ASSIGNED TASK - For the records below, output each line exactly as it appears, from the first through the line with "### Epidemic Spreading and Cascade Dynamics".

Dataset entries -

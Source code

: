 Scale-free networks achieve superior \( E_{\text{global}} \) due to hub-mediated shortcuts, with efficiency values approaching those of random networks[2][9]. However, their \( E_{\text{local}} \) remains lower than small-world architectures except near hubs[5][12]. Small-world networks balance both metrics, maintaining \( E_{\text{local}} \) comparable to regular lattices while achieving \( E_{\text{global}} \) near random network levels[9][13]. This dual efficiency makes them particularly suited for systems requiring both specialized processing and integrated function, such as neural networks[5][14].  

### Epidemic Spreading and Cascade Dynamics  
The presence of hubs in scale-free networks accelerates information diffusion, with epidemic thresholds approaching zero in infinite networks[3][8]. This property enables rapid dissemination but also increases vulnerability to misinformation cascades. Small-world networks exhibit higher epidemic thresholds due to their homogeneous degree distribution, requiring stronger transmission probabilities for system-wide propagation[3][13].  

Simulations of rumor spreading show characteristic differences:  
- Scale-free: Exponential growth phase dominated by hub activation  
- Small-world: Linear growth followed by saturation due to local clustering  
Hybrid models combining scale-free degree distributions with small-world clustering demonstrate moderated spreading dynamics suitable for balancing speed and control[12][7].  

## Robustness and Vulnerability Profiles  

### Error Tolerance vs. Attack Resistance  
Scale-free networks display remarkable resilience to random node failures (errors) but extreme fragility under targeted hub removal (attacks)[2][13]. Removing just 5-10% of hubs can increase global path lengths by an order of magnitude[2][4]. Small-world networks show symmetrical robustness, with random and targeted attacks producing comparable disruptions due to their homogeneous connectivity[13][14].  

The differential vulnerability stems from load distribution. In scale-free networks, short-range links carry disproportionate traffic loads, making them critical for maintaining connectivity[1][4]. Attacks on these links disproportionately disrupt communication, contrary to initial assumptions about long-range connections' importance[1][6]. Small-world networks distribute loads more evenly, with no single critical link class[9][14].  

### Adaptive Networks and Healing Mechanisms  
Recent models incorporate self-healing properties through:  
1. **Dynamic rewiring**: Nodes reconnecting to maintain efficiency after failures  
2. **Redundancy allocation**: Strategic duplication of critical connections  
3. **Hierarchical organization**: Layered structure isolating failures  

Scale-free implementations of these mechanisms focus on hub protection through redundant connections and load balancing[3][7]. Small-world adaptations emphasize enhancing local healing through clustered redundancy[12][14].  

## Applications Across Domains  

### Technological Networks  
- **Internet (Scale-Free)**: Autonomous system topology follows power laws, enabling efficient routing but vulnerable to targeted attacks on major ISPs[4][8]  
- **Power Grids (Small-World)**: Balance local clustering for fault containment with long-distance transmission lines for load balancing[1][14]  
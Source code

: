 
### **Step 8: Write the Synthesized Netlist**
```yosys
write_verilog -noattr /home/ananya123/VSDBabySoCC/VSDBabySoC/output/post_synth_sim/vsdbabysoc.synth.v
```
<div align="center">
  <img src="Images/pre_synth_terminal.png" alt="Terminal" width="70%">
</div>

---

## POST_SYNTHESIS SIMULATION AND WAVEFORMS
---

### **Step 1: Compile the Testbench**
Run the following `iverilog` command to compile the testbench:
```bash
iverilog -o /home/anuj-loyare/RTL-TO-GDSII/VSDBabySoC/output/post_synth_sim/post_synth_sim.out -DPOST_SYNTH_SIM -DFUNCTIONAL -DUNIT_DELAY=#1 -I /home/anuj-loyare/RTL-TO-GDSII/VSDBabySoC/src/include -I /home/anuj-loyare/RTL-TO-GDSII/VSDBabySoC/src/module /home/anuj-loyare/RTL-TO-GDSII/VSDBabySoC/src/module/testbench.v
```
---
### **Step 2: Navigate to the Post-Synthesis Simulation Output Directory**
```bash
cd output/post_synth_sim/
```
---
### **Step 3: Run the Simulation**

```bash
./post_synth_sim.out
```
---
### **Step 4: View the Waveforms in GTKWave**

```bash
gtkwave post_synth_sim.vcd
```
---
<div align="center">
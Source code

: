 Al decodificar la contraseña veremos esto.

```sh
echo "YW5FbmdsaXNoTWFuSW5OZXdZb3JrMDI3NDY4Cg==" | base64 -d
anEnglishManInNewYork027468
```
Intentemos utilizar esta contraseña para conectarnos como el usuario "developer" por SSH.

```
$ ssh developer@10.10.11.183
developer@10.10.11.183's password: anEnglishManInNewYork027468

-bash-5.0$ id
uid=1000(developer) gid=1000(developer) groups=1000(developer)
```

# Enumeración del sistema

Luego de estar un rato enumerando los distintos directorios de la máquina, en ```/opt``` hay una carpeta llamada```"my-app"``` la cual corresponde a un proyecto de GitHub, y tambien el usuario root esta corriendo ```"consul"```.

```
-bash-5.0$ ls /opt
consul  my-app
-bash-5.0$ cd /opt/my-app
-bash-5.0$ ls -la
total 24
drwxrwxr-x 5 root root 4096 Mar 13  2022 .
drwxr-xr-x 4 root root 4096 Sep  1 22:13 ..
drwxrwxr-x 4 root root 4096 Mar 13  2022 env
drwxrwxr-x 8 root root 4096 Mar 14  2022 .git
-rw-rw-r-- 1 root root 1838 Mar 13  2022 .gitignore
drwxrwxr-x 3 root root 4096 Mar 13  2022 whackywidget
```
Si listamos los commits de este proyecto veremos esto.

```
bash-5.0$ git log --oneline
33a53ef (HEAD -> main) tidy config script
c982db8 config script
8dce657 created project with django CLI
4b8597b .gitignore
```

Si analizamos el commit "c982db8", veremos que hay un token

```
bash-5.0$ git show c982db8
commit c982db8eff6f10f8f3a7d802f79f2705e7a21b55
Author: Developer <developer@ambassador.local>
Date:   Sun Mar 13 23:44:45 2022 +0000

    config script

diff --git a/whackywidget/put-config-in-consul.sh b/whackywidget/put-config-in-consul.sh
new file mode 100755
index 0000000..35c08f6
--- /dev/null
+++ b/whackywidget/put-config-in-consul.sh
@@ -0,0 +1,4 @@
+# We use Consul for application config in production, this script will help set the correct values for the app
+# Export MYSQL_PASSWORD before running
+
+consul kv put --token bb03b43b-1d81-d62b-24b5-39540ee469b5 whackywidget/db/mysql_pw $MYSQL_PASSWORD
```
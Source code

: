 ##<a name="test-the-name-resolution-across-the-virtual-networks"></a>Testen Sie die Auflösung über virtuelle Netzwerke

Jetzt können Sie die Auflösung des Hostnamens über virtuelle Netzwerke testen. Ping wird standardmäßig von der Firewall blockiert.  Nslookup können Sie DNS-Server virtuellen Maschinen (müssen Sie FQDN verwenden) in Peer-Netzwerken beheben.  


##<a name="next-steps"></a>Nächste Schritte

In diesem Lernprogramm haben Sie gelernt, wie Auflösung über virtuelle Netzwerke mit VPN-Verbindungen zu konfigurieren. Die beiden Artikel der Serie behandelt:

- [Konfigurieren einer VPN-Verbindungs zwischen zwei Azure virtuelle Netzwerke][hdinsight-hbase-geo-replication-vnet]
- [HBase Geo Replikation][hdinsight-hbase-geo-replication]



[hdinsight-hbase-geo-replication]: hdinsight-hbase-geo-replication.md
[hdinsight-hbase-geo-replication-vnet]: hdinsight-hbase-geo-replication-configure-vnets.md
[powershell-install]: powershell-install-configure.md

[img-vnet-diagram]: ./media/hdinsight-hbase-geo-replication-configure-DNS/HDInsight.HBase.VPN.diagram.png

WRITTEN SOLUTION -
Source code

: Scale-free networks achieve superior \( E_{\text{global}} \) due to hub-mediated shortcuts, with efficiency values approaching those of random networks[2][9]. However, their \( E_{\text{local}} \) remains lower than small-world architectures except near hubs[5][12]. Small-world networks balance both metrics, maintaining \( E_{\text{local}} \) comparable to regular lattices while achieving \( E_{\text{global}} \) near random network levels[9][13]. This dual efficiency makes them particularly suited for systems requiring both specialized processing and integrated function, such as neural networks[5][14].  

### Epidemic Spreading and Cascade Dynamics  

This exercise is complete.